Wat weten we over werken in teams?
- 85% van onze tijd besteden we aan samenwerking, zo blijkt uit onderzoek.
- 80% van de teams voldoet niet aan de verwachtingen. De oorzaken? Langs elkaar heen werken, gedoe en sociaal luieren.
- De meeste teams (66%) lukt het niet om betere ideeën te verzinnen en betere besluiten te nemen dan het beste teamlid alleen zou kunnen doen.
- Werken in teams leidt tot een gemiddeld rendementsverlies van 25%. Dit rendementsverlies neemt toe tot 75% naarmate teams groter worden.
- 3-5% van de teamleden verricht zo’n 20 tot 35% van het werk, zo blijkt uit onderzoek. Dit leidt tot overbelasting en onderbenutting.
- Een professional werkt gemiddeld in 8 teams tegelijk.
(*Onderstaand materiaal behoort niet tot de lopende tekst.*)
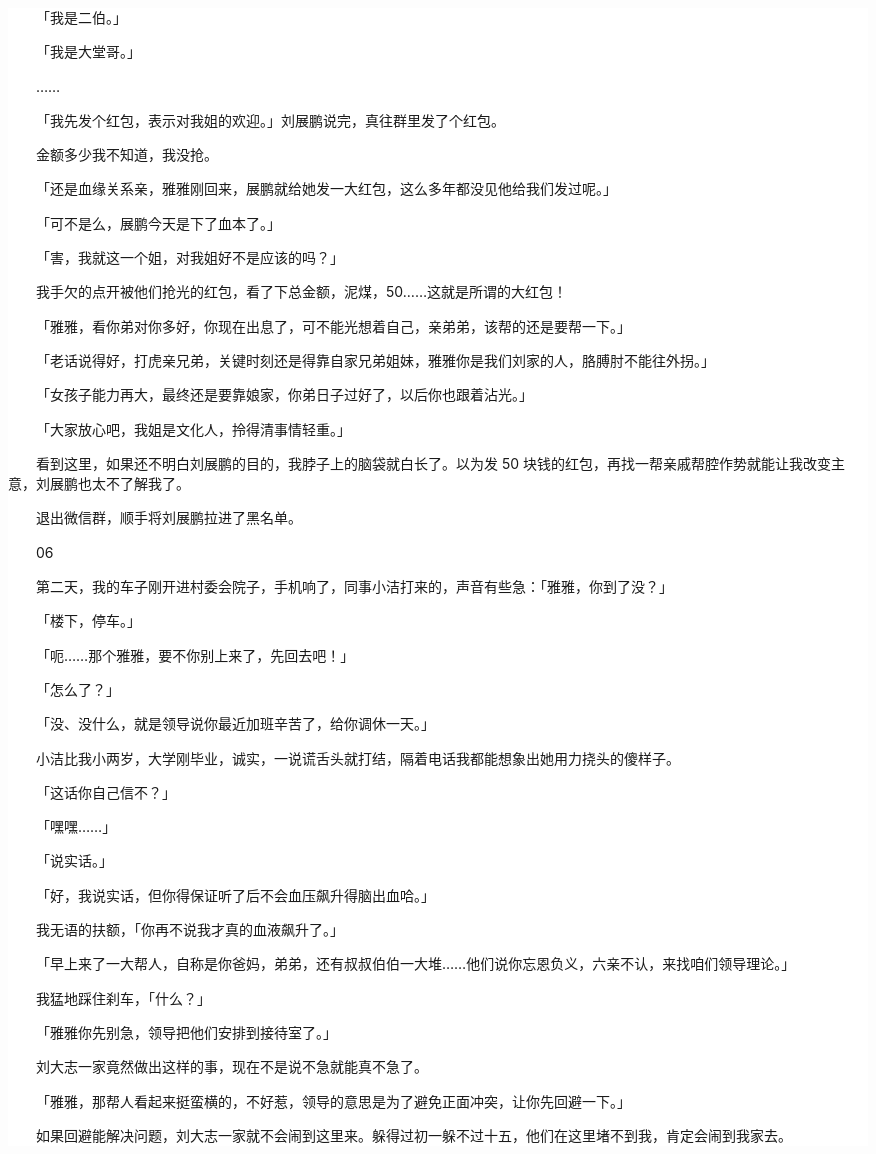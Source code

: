 &emsp;&emsp;「我是二伯。」  
  
&emsp;&emsp;「我是大堂哥。」  
  
&emsp;&emsp;……  
  
&emsp;&emsp;「我先发个红包，表示对我姐的欢迎。」刘展鹏说完，真往群里发了个红包。  
  
&emsp;&emsp;金额多少我不知道，我没抢。  
  
&emsp;&emsp;「还是血缘关系亲，雅雅刚回来，展鹏就给她发一大红包，这么多年都没见他给我们发过呢。」  
  
&emsp;&emsp;「可不是么，展鹏今天是下了血本了。」  
  
&emsp;&emsp;「害，我就这一个姐，对我姐好不是应该的吗？」  
  
&emsp;&emsp;我手欠的点开被他们抢光的红包，看了下总金额，泥煤，50……这就是所谓的大红包！  
  
&emsp;&emsp;「雅雅，看你弟对你多好，你现在出息了，可不能光想着自己，亲弟弟，该帮的还是要帮一下。」  
  
&emsp;&emsp;「老话说得好，打虎亲兄弟，关键时刻还是得靠自家兄弟姐妹，雅雅你是我们刘家的人，胳膊肘不能往外拐。」  
  
&emsp;&emsp;「女孩子能力再大，最终还是要靠娘家，你弟日子过好了，以后你也跟着沾光。」  
  
&emsp;&emsp;「大家放心吧，我姐是文化人，拎得清事情轻重。」  
  
&emsp;&emsp;看到这里，如果还不明白刘展鹏的目的，我脖子上的脑袋就白长了。以为发 50 块钱的红包，再找一帮亲戚帮腔作势就能让我改变主意，刘展鹏也太不了解我了。  
  
&emsp;&emsp;退出微信群，顺手将刘展鹏拉进了黑名单。  
  
&emsp;&emsp;06  
  
&emsp;&emsp;第二天，我的车子刚开进村委会院子，手机响了，同事小洁打来的，声音有些急：「雅雅，你到了没？」  
  
&emsp;&emsp;「楼下，停车。」  
  
&emsp;&emsp;「呃……那个雅雅，要不你别上来了，先回去吧！」  
  
&emsp;&emsp;「怎么了？」  
  
&emsp;&emsp;「没、没什么，就是领导说你最近加班辛苦了，给你调休一天。」  
  
&emsp;&emsp;小洁比我小两岁，大学刚毕业，诚实，一说谎舌头就打结，隔着电话我都能想象出她用力挠头的傻样子。  
  
&emsp;&emsp;「这话你自己信不？」  
  
&emsp;&emsp;「嘿嘿……」  
  
&emsp;&emsp;「说实话。」  
  
&emsp;&emsp;「好，我说实话，但你得保证听了后不会血压飙升得脑出血哈。」  
  
&emsp;&emsp;我无语的扶额，「你再不说我才真的血液飙升了。」  
  
&emsp;&emsp;「早上来了一大帮人，自称是你爸妈，弟弟，还有叔叔伯伯一大堆……他们说你忘恩负义，六亲不认，来找咱们领导理论。」  
  
&emsp;&emsp;我猛地踩住刹车，「什么？」  
  
&emsp;&emsp;「雅雅你先别急，领导把他们安排到接待室了。」  
  
&emsp;&emsp;刘大志一家竟然做出这样的事，现在不是说不急就能真不急了。  
  
&emsp;&emsp;「雅雅，那帮人看起来挺蛮横的，不好惹，领导的意思是为了避免正面冲突，让你先回避一下。」  
  
&emsp;&emsp;如果回避能解决问题，刘大志一家就不会闹到这里来。躲得过初一躲不过十五，他们在这里堵不到我，肯定会闹到我家去。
Kortom, werken in teams is belangrijk én er is genoeg bewijs dat teams veel beter kunnen.
Tijd om te delen
Maar hoe doe je dat? Die vraag fascineerde ons en was reden om op zoek te gaan naar positieve uitzonderingen en manieren waarmee elk team de rem eraf kan halen. We werkten ruim drie jaar aan ons nieuwe boek ‘Teaming, de nieuwe realiteit van samenwerken’ en interviewden daarbij ruim 150 vernieuwende denkers en doeners uit wetenschap, onderwijs, zorg, filosofie, bedrijfsleven en topsport in binnen- en buitenland. We spraken met vernieuwende denkers als Harvard-professor Amy Edmondson (over teaming en psychologische veiligheid), Francesca Gino (over risico’s durven nemen), Rob Cross (over overbelasting door samenwerking), Jeff Sutherland (hoe teams een vliegende start kunnen maken en hoe hij Scrum bedacht),Gabriele Oettingen (hoe je obstakels je vooruit kunnen helpen), Matthew Syed (hoe diversiteit in teams sterker kan maken) en nog veel meer. En natuurlijk spraken we ook met vernieuwende doeners, zoals Sportcoach van de Eeuw Ton Boot maar ook insiders bij Red Bull Racing en met de leiding van ‘s werelds meest succesvolle wielerploeg Team Jumbo-Visma.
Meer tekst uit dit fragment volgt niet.